## [What the task asks]
The required output is a verbatim transcription of the listing, pictures excluded.

## [Records for this task]
───
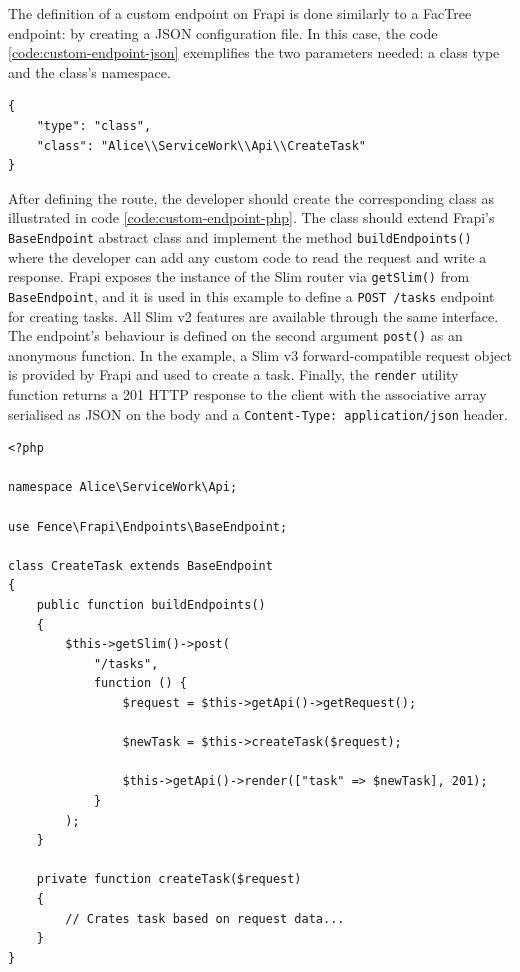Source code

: The definition of a custom endpoint on Frapi is done similarly to a FacTree endpoint: by creating a JSON configuration file. In this case, the code \autoref{code:custom-endpoint-json} exemplifies the two parameters needed: a class type and the class's namespace.

\begin{listing}[htbp]
\begin{verbatim}
{
    "type": "class",
    "class": "Alice\\ServiceWork\\Api\\CreateTask"
}
\end{verbatim}
\caption{Configuration file for custom endpoints.}
\label{code:custom-endpoint-json}
\end{listing}

After defining the route, the developer should create the corresponding class as illustrated in code \autoref{code:custom-endpoint-php}. The class should extend Frapi's \texttt{BaseEndpoint} abstract class and implement the method \texttt{buildEndpoints()}  where the developer can add any custom code to read the request and write a response. Frapi exposes the instance of the Slim router via \texttt{getSlim()} from \texttt{BaseEndpoint}, and it is used in this example to define a \texttt{POST /tasks} endpoint for creating tasks. All Slim v2 features \cite{slim-2-doc} are available through the same interface. The endpoint's behaviour is defined on the second argument \texttt{post()} as an anonymous function. In the example, a Slim v3 forward-compatible request object is provided by Frapi and used to create a task. Finally, the \texttt{render} utility function returns a 201 HTTP response to the client with the associative array serialised as JSON on the body and a \texttt{Content-Type: application/json} header.

\begin{listing}[htbp]
\begin{verbatim}
<?php

namespace Alice\ServiceWork\Api;

use Fence\Frapi\Endpoints\BaseEndpoint;

class CreateTask extends BaseEndpoint
{
    public function buildEndpoints()
    {
        $this->getSlim()->post(
            "/tasks",
            function () {
			    $request = $this->getApi()->getRequest();
			    
                $newTask = $this->createTask($request);
                
                $this->getApi()->render(["task" => $newTask], 201);
            }
        );
    }
    
    private function createTask($request)
    {
        // Crates task based on request data...
    }
}
\end{verbatim}
\caption{PHP class with the custom endpoint definition for creating a Service Work task.}
\label{code:custom-endpoint-php}
\end{listing}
───
## [Answer to the exercise]
Source code

: The definition of a custom endpoint on Frapi is done similarly to a FacTree endpoint: by creating a JSON configuration file. In this case, the code \autoref{code:custom-endpoint-json} exemplifies the two parameters needed: a class type and the class's namespace.

\begin{listing}[htbp]
\begin{verbatim}
{
    "type": "class",
    "class": "Alice\\ServiceWork\\Api\\CreateTask"
}
\end{verbatim}
\caption{Configuration file for custom endpoints.}
\label{code:custom-endpoint-json}
\end{listing}

After defining the route, the developer should create the corresponding class as illustrated in code \autoref{code:custom-endpoint-php}. The class should extend Frapi's \texttt{BaseEndpoint} abstract class and implement the method \texttt{buildEndpoints()}  where the developer can add any custom code to read the request and write a response. Frapi exposes the instance of the Slim router via \texttt{getSlim()} from \texttt{BaseEndpoint}, and it is used in this example to define a \texttt{POST /tasks} endpoint for creating tasks. All Slim v2 features \cite{slim-2-doc} are available through the same interface. The endpoint's behaviour is defined on the second argument \texttt{post()} as an anonymous function. In the example, a Slim v3 forward-compatible request object is provided by Frapi and used to create a task. Finally, the \texttt{render} utility function returns a 201 HTTP response to the client with the associative array serialised as JSON on the body and a \texttt{Content-Type: application/json} header.

\begin{listing}[htbp]
\begin{verbatim}
<?php

namespace Alice\ServiceWork\Api;

use Fence\Frapi\Endpoints\BaseEndpoint;

class CreateTask extends BaseEndpoint
{
    public function buildEndpoints()
    {
        $this->getSlim()->post(
            "/tasks",
            function () {
			    $request = $this->getApi()->getRequest();
			    
                $newTask = $this->createTask($request);
                
                $this->getApi()->render(["task" => $newTask], 201);
            }
        );
    }
    
    private function createTask($request)
    {
        // Crates task based on request data...
    }
}
\end{verbatim}
\caption{PHP class with the custom endpoint definition for creating a Service Work task.}
\label{code:custom-endpoint-php}
\end{listing}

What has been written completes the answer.